THE TASK => All the lines below need to be transcribed exactly. Pictures get left out.

Dataset entries =>
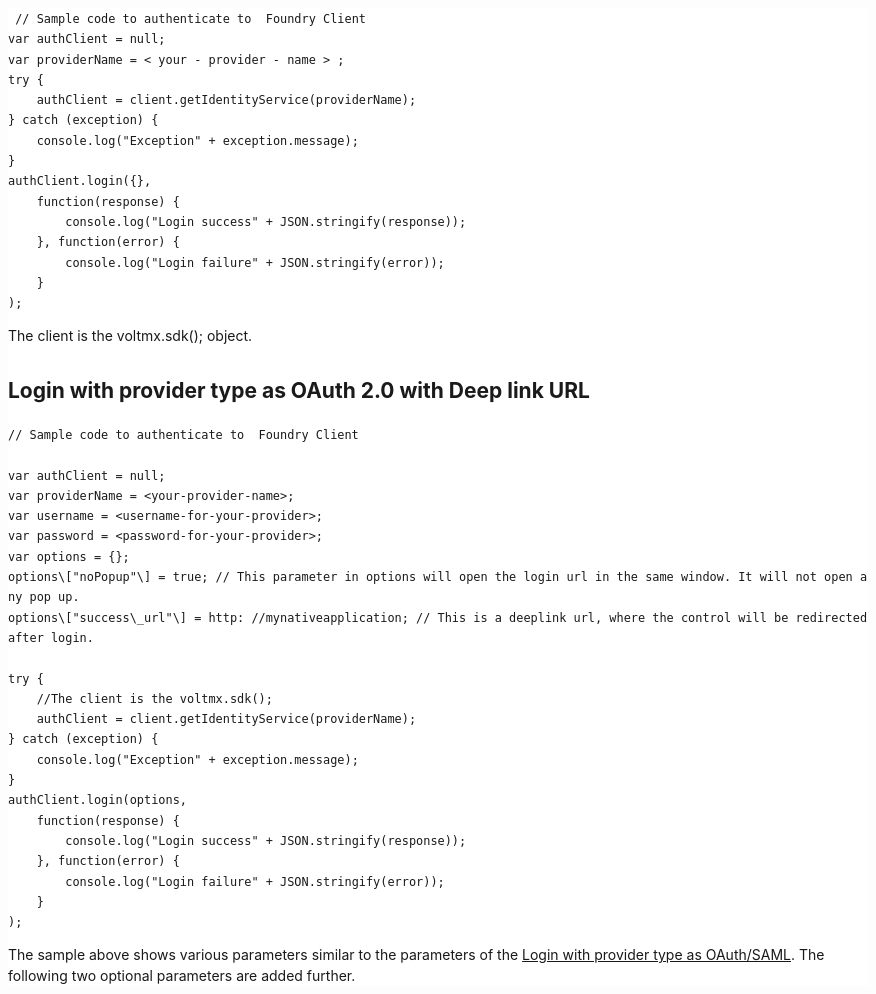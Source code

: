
 ```
 // Sample code to authenticate to  Foundry Client
var authClient = null;
var providerName = < your - provider - name > ;
try {
    authClient = client.getIdentityService(providerName);
} catch (exception) {
    console.log("Exception" + exception.message);
}
authClient.login({},
    function(response) {
        console.log("Login success" + JSON.stringify(response));
    }, function(error) {
        console.log("Login failure" + JSON.stringify(error));
    }
);
```

The client is the voltmx.sdk(); object.

Login with provider type as OAuth 2.0 with Deep link URL
--------------------------------------------------------

```
// Sample code to authenticate to  Foundry Client

var authClient = null;
var providerName = <your-provider-name>;
var username = <username-for-your-provider>;
var password = <password-for-your-provider>;
var options = {};
options\["noPopup"\] = true; // This parameter in options will open the login url in the same window. It will not open any pop up.
options\["success\_url"\] = http: //mynativeapplication; // This is a deeplink url, where the control will be redirected after login.

try {
    //The client is the voltmx.sdk();
    authClient = client.getIdentityService(providerName);
} catch (exception) {
    console.log("Exception" + exception.message);
}
authClient.login(options,
    function(response) {
        console.log("Login success" + JSON.stringify(response));
    }, function(error) {
        console.log("Login failure" + JSON.stringify(error));
    }
);
```

The sample above shows various parameters similar to the parameters of the [Login with provider type as OAuth/SAML](#Loginoauth). The following two optional parameters are added further.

YOUR RESPONSE =>
Source code

:
 ```
 // Sample code to authenticate to  Foundry Client
var authClient = null;
var providerName = < your - provider - name > ;
try {
    authClient = client.getIdentityService(providerName);
} catch (exception) {
    console.log("Exception" + exception.message);
}
authClient.login({},
    function(response) {
        console.log("Login success" + JSON.stringify(response));
    }, function(error) {
        console.log("Login failure" + JSON.stringify(error));
    }
);
```

The client is the voltmx.sdk(); object.

Login with provider type as OAuth 2.0 with Deep link URL
--------------------------------------------------------

```
// Sample code to authenticate to  Foundry Client

var authClient = null;
var providerName = <your-provider-name>;
var username = <username-for-your-provider>;
var password = <password-for-your-provider>;
var options = {};
options\["noPopup"\] = true; // This parameter in options will open the login url in the same window. It will not open any pop up.
options\["success\_url"\] = http: //mynativeapplication; // This is a deeplink url, where the control will be redirected after login.

try {
    //The client is the voltmx.sdk();
    authClient = client.getIdentityService(providerName);
} catch (exception) {
    console.log("Exception" + exception.message);
}
authClient.login(options,
    function(response) {
        console.log("Login success" + JSON.stringify(response));
    }, function(error) {
        console.log("Login failure" + JSON.stringify(error));
    }
);
```

The sample above shows various parameters similar to the parameters of the [Login with provider type as OAuth/SAML](#Loginoauth). The following two optional parameters are added further.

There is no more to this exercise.